Solely for purposes of the current motion, the existence and meaning of that alleged clause are not in dispute. Hence nothing in this opinion is meant as a definitive interpretation or determination of the meaning of Hewlett-Packard's agreement with qad, including whether any such clause exists and, if so, its purpose and effect. All the same, this Court is constrained to make two comments on that score:
1. There simply is no such clause in P.Ex. C itself. Instead qad's Cross-Complaint ¶ 6b (see n. 6) quotes a limitation on transfer or assignment from another Hewlett-Packard document captioned "Terms and Conditions of Sale" — obviously a printed form used by Hewlett-Packard in conjunction with sales of its software.
2. It certainly strains credulity to suggest that the restraints in the latter document that render any purported conveyance of rights and obligations null and void would bind Hewlett-Packard (the owner) rather than its customer, so that Hewlett-Packard would be disabled from selling its own property — its entire bundle of rights — to an interested purchaser such as ALN (subject of course to any preexisting rights of prior customers or licensees of rights to use that property).
This usage has been coined by this Court because the Cross-Complaint mistakenly includes two ¶ 6s. This opinion therefore refers to the first one as ¶ 6a and the second as ¶ 6b. Apart from that, a word of substantive explanation is in order here: ALN has just launched a challenge to the validity of qad's registered copyright of MFG/PRO, claiming that qad failed to disclose in its copyright registration that its software was derivative from HP250 rather than entirely original. ALN's motion seeking summary judgment on other qad claims in this lawsuit because of the claimed invalidity of MFG/PRO is now in the briefing stage and represents the next battlefield in this war.
ALN's alleged wrongdoing charged in Count II began with its acquisition from Hewlett-Packard on February 20, 1990 of the latter's ownership rights to the HP250 software. On May 21, 1990 ALN sent a letter to qad (the "May 21 letter," P.Ex. B) advising of ALN's ownership of "all rights" to the HP250 software and stating that ALN had cancelled any license that qad may have had to the HP250 software. Further discussion about the purported cancellation ensued in a May 24, 1990 telephone conversation (which also included some talk about settling this litigation).

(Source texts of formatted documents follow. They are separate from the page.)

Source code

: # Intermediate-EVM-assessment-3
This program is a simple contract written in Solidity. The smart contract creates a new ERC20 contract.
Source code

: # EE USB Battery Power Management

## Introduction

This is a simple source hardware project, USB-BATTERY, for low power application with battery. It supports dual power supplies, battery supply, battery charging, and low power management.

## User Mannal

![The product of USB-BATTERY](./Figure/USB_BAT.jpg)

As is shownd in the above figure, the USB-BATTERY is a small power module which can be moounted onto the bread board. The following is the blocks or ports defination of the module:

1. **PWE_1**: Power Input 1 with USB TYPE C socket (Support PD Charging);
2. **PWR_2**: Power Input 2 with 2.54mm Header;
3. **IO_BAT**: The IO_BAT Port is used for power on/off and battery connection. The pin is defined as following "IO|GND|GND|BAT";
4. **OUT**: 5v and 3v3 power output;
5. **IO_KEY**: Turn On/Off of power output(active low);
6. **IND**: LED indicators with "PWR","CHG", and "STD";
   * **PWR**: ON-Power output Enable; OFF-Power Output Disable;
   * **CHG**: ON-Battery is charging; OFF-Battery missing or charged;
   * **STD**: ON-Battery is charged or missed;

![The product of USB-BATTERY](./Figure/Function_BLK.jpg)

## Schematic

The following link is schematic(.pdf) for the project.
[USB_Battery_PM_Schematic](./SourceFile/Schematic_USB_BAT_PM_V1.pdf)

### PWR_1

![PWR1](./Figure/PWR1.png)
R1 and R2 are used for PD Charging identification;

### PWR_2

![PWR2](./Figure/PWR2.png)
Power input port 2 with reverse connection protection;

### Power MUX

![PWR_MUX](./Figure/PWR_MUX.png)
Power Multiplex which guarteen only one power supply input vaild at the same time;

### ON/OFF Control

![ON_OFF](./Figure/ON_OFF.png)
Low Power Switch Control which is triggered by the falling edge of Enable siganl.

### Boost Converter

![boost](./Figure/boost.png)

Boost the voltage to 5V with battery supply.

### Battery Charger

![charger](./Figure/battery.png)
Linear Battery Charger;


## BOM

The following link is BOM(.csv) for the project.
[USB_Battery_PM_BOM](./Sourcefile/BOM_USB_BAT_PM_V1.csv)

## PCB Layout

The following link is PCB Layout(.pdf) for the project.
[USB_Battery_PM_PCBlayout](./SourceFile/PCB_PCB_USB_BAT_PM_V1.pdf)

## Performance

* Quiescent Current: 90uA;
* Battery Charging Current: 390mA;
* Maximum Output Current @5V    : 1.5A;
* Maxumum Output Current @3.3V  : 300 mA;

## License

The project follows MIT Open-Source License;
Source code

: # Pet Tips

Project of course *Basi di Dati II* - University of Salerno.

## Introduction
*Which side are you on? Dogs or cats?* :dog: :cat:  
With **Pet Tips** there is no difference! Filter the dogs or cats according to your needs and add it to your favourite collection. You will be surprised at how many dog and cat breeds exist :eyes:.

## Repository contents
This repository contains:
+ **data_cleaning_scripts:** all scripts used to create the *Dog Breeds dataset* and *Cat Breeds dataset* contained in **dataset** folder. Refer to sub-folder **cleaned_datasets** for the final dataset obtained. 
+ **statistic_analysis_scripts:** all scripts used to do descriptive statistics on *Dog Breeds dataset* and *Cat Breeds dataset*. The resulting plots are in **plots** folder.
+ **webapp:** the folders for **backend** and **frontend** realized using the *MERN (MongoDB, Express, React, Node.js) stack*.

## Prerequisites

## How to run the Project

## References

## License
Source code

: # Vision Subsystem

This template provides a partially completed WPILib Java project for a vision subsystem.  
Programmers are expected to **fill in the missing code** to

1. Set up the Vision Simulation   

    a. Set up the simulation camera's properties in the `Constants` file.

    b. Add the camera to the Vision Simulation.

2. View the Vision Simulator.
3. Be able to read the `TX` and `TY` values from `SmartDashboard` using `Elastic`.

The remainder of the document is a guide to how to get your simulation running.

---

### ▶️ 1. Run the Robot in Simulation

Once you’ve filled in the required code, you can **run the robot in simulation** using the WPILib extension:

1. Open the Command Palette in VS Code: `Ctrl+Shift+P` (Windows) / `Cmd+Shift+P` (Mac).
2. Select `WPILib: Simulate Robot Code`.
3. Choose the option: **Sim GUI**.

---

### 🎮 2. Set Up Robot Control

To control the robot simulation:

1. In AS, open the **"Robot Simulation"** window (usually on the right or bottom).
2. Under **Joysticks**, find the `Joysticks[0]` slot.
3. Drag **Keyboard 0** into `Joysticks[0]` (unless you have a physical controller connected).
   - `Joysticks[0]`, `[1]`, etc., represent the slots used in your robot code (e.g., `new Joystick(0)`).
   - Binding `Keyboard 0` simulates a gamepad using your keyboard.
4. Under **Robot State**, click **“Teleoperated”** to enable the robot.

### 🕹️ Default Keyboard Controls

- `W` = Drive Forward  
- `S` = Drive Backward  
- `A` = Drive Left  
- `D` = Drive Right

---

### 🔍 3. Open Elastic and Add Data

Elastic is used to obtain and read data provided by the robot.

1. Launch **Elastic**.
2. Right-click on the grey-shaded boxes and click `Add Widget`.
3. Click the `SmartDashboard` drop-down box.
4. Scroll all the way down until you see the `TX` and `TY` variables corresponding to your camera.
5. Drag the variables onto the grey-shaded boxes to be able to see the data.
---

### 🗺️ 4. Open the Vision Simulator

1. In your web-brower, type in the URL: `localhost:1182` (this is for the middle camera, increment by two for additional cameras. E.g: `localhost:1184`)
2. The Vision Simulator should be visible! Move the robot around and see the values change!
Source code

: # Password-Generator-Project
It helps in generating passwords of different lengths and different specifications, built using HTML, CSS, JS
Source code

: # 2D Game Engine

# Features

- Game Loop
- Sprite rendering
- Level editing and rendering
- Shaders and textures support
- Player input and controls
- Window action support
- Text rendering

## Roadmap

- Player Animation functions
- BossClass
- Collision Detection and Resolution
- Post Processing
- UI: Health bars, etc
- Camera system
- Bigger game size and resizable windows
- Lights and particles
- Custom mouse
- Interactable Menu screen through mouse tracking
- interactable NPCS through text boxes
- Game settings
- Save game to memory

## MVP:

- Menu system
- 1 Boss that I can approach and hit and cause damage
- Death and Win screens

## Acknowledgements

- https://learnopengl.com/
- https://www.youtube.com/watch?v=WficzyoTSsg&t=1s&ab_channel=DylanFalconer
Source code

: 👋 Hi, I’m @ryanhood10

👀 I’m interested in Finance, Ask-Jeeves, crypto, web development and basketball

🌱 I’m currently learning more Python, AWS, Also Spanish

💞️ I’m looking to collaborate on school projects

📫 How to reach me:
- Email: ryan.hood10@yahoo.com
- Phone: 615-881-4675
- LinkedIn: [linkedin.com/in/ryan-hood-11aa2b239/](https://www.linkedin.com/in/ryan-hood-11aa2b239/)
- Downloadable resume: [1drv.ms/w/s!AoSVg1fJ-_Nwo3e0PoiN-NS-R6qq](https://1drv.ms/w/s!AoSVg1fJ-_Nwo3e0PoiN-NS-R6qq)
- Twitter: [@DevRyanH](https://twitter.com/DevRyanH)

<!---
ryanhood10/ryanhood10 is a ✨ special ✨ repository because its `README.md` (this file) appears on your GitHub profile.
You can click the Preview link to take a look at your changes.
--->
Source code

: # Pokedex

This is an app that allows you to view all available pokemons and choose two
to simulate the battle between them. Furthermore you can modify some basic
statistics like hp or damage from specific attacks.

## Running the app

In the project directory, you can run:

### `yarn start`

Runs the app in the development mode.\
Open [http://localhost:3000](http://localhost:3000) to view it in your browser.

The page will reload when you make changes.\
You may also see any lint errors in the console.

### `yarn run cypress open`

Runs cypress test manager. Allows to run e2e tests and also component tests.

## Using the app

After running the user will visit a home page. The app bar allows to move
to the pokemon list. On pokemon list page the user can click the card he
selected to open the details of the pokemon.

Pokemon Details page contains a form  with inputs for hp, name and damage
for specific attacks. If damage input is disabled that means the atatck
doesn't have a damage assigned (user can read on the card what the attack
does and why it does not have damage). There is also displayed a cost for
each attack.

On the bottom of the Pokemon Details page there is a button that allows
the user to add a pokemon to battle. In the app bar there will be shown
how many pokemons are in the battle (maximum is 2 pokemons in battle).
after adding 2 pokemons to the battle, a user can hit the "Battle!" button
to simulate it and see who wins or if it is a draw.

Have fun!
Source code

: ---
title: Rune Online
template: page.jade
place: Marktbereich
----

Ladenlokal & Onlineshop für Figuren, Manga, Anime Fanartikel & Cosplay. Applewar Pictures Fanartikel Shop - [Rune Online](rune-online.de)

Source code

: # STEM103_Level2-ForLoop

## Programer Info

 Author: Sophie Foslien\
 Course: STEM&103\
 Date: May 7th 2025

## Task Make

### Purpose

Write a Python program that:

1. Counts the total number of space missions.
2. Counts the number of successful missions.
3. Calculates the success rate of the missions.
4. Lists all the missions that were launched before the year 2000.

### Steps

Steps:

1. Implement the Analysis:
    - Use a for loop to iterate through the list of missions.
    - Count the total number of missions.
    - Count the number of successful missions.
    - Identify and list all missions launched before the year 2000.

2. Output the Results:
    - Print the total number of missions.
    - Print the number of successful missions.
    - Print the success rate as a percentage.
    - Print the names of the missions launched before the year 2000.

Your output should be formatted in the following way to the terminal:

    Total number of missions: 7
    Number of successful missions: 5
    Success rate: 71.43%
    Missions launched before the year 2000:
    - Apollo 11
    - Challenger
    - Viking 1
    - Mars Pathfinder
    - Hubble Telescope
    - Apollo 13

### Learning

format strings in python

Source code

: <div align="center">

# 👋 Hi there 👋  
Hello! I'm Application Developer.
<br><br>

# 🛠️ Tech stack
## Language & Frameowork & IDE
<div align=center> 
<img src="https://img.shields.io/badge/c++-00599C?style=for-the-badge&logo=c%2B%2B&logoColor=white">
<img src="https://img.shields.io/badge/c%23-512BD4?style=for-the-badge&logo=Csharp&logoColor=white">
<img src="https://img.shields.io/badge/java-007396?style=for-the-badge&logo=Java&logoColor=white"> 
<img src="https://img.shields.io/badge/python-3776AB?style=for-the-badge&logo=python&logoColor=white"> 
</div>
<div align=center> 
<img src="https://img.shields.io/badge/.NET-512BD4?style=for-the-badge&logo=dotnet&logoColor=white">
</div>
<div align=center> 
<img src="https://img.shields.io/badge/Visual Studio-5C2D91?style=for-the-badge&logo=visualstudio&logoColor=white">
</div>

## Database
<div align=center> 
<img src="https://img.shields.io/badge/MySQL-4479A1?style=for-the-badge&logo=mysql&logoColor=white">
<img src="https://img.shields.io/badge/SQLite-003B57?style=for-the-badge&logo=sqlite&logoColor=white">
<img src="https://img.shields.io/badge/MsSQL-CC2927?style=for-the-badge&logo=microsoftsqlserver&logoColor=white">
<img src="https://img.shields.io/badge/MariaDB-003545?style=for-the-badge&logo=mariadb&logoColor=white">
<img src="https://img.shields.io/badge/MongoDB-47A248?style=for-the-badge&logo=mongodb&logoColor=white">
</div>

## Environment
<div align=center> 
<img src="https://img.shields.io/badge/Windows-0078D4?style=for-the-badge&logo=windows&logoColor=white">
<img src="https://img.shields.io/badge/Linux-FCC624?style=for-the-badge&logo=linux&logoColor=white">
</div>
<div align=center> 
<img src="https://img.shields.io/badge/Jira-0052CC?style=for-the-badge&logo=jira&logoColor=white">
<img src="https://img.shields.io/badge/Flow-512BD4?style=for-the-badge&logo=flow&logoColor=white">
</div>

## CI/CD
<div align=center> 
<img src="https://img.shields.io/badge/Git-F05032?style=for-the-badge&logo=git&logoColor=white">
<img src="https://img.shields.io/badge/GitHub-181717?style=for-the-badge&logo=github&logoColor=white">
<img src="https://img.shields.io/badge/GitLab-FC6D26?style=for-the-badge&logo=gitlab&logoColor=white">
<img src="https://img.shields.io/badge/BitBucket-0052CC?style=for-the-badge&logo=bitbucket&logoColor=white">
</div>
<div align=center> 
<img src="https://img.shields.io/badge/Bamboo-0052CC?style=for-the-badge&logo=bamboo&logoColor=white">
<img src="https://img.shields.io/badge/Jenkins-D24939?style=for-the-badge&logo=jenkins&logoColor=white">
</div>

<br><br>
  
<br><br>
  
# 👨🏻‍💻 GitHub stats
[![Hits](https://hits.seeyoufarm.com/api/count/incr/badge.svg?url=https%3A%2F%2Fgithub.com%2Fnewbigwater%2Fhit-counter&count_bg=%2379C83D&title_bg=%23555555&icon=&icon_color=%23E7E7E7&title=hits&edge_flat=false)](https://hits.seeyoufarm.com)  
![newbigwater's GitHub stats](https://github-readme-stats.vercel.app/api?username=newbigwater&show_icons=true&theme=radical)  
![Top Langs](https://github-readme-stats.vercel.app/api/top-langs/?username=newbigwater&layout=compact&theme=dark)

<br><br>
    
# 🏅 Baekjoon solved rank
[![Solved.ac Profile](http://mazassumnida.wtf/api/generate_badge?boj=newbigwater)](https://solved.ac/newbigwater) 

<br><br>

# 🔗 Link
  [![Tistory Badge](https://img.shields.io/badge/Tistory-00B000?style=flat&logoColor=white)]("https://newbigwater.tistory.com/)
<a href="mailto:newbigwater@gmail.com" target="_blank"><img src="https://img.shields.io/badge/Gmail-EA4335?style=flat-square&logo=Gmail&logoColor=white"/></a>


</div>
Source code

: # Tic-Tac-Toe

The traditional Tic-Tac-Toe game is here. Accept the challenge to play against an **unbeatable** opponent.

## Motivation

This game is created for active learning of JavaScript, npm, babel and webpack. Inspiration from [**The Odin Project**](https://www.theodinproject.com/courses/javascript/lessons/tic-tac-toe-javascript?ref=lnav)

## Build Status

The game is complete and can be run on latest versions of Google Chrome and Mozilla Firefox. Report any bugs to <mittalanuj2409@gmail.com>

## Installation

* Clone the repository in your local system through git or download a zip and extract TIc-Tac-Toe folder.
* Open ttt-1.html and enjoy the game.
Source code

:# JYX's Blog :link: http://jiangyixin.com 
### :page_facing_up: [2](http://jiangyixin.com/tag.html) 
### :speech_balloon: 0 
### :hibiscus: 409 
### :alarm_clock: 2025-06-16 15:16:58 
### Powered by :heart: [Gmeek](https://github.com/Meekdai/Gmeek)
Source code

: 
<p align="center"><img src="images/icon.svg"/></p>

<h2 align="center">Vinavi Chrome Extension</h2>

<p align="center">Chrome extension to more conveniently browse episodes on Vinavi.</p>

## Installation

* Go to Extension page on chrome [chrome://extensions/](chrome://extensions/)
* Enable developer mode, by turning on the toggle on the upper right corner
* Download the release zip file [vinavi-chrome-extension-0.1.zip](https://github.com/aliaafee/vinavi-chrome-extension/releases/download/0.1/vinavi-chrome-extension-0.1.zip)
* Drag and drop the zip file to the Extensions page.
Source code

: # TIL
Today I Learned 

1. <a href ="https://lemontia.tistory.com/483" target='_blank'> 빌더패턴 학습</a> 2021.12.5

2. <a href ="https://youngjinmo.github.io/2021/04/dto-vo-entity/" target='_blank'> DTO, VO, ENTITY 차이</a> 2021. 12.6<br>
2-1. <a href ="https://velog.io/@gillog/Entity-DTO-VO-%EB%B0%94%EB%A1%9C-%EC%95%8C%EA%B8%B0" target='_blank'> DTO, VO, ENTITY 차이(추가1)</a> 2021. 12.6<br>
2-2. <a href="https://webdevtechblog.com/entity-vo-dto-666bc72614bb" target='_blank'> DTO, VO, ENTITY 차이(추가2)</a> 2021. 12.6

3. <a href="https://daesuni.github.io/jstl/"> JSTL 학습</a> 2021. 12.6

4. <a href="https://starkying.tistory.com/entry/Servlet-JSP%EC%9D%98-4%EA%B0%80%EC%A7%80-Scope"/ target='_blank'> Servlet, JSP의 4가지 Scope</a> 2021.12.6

qad alleges (Cross-Complaint ¶ 16b):
[D]efendants sought an Assignment . . . for the purpose of interfering with qad., inc.'s business relations with Hewlett-Packard and with licensees of qad., inc.
But qad has offered no proof to support that allegation.
Apart from the May 21 letter itself, a number of other facts are relevant to the current motion. Here they are:
1. Before ALN acquired the Assignment to the HP250 software rights, it had no knowledge of any "non-assignment, nontransfer" clause in Hewlett-Packard's agreement with qad. In fact, ALN received a copy of the qad license (which, as n. 5 reflects, itself contains no such clause) only in October 1990.
2. ALN also then had no knowledge of any of qad's expected business relationships.
3. As part of the May 21 letter ALN told qad:
In an effort to establish a comprehensive licensing program, ALN is contacting known users of the software product [HP250 software] to determine the scope and number of current licensees of the product.
But it has not yet done so.
4. Nor has ALN either cancelled or tried to cancel any other license to the HP250 software.
ALN also prepared a press release (part of P.Ex. C) that described the posture of this lawsuit and ALN's expectation that it would win its case against qad. It is by no means clear who saw the release. qad has shown that four of its MFG/PRO customers received it, but qad has offered no proof that any HP250 licensee was ever given a copy of the release.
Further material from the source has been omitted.